Please restate the entries below word for word, leaving out any pictures.
BEGIN
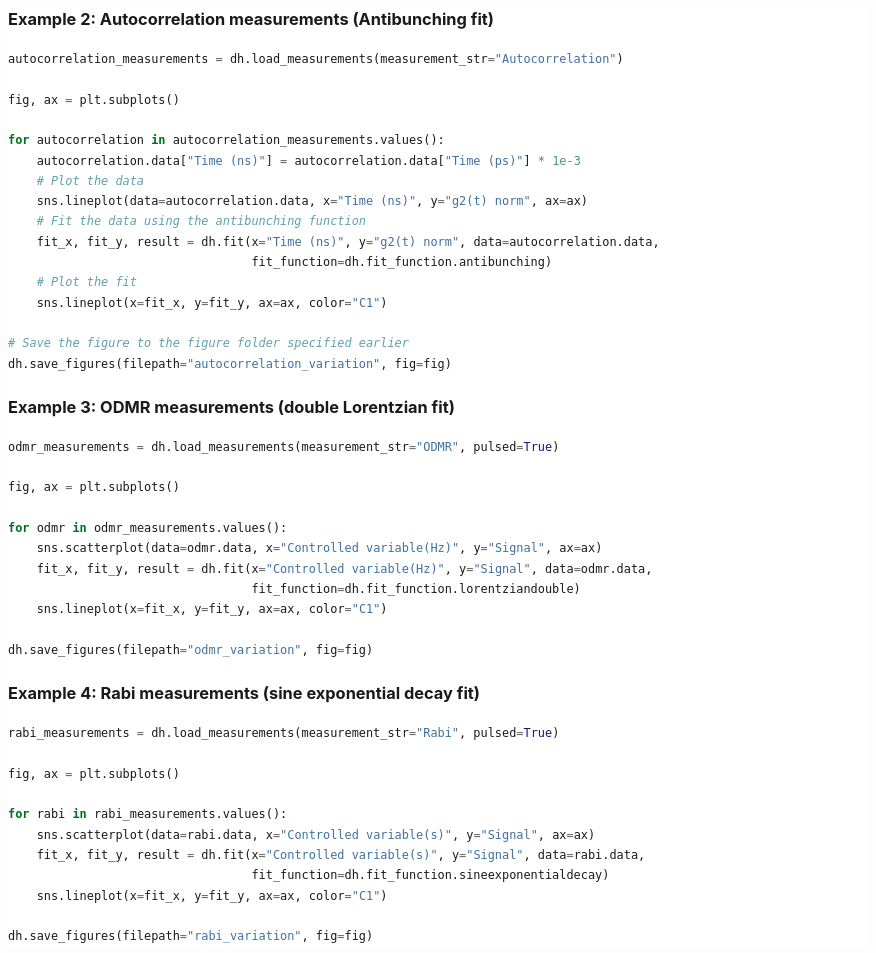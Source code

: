 ### Example 2: Autocorrelation measurements (Antibunching fit)

```python
autocorrelation_measurements = dh.load_measurements(measurement_str="Autocorrelation")

fig, ax = plt.subplots()

for autocorrelation in autocorrelation_measurements.values():
    autocorrelation.data["Time (ns)"] = autocorrelation.data["Time (ps)"] * 1e-3
    # Plot the data
    sns.lineplot(data=autocorrelation.data, x="Time (ns)", y="g2(t) norm", ax=ax)
    # Fit the data using the antibunching function
    fit_x, fit_y, result = dh.fit(x="Time (ns)", y="g2(t) norm", data=autocorrelation.data,
                                  fit_function=dh.fit_function.antibunching)
    # Plot the fit
    sns.lineplot(x=fit_x, y=fit_y, ax=ax, color="C1")

# Save the figure to the figure folder specified earlier
dh.save_figures(filepath="autocorrelation_variation", fig=fig)
```

### Example 3: ODMR measurements (double Lorentzian fit)

```python
odmr_measurements = dh.load_measurements(measurement_str="ODMR", pulsed=True)

fig, ax = plt.subplots()

for odmr in odmr_measurements.values():
    sns.scatterplot(data=odmr.data, x="Controlled variable(Hz)", y="Signal", ax=ax)
    fit_x, fit_y, result = dh.fit(x="Controlled variable(Hz)", y="Signal", data=odmr.data,
                                  fit_function=dh.fit_function.lorentziandouble)
    sns.lineplot(x=fit_x, y=fit_y, ax=ax, color="C1")

dh.save_figures(filepath="odmr_variation", fig=fig)
```

### Example 4: Rabi measurements (sine exponential decay fit)

```python
rabi_measurements = dh.load_measurements(measurement_str="Rabi", pulsed=True)

fig, ax = plt.subplots()

for rabi in rabi_measurements.values():
    sns.scatterplot(data=rabi.data, x="Controlled variable(s)", y="Signal", ax=ax)
    fit_x, fit_y, result = dh.fit(x="Controlled variable(s)", y="Signal", data=rabi.data,
                                  fit_function=dh.fit_function.sineexponentialdecay)
    sns.lineplot(x=fit_x, y=fit_y, ax=ax, color="C1")

dh.save_figures(filepath="rabi_variation", fig=fig)
```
END
# Exercise answer
Source code

: ### Example 2: Autocorrelation measurements (Antibunching fit)

```python
autocorrelation_measurements = dh.load_measurements(measurement_str="Autocorrelation")

fig, ax = plt.subplots()

for autocorrelation in autocorrelation_measurements.values():
    autocorrelation.data["Time (ns)"] = autocorrelation.data["Time (ps)"] * 1e-3
    # Plot the data
    sns.lineplot(data=autocorrelation.data, x="Time (ns)", y="g2(t) norm", ax=ax)
    # Fit the data using the antibunching function
    fit_x, fit_y, result = dh.fit(x="Time (ns)", y="g2(t) norm", data=autocorrelation.data,
                                  fit_function=dh.fit_function.antibunching)
    # Plot the fit
    sns.lineplot(x=fit_x, y=fit_y, ax=ax, color="C1")

# Save the figure to the figure folder specified earlier
dh.save_figures(filepath="autocorrelation_variation", fig=fig)
```

### Example 3: ODMR measurements (double Lorentzian fit)

```python
odmr_measurements = dh.load_measurements(measurement_str="ODMR", pulsed=True)

fig, ax = plt.subplots()

for odmr in odmr_measurements.values():
    sns.scatterplot(data=odmr.data, x="Controlled variable(Hz)", y="Signal", ax=ax)
    fit_x, fit_y, result = dh.fit(x="Controlled variable(Hz)", y="Signal", data=odmr.data,
                                  fit_function=dh.fit_function.lorentziandouble)
    sns.lineplot(x=fit_x, y=fit_y, ax=ax, color="C1")

dh.save_figures(filepath="odmr_variation", fig=fig)
```

### Example 4: Rabi measurements (sine exponential decay fit)

```python
rabi_measurements = dh.load_measurements(measurement_str="Rabi", pulsed=True)

fig, ax = plt.subplots()

for rabi in rabi_measurements.values():
    sns.scatterplot(data=rabi.data, x="Controlled variable(s)", y="Signal", ax=ax)
    fit_x, fit_y, result = dh.fit(x="Controlled variable(s)", y="Signal", data=rabi.data,
                                  fit_function=dh.fit_function.sineexponentialdecay)
    sns.lineplot(x=fit_x, y=fit_y, ax=ax, color="C1")

dh.save_figures(filepath="rabi_variation", fig=fig)
```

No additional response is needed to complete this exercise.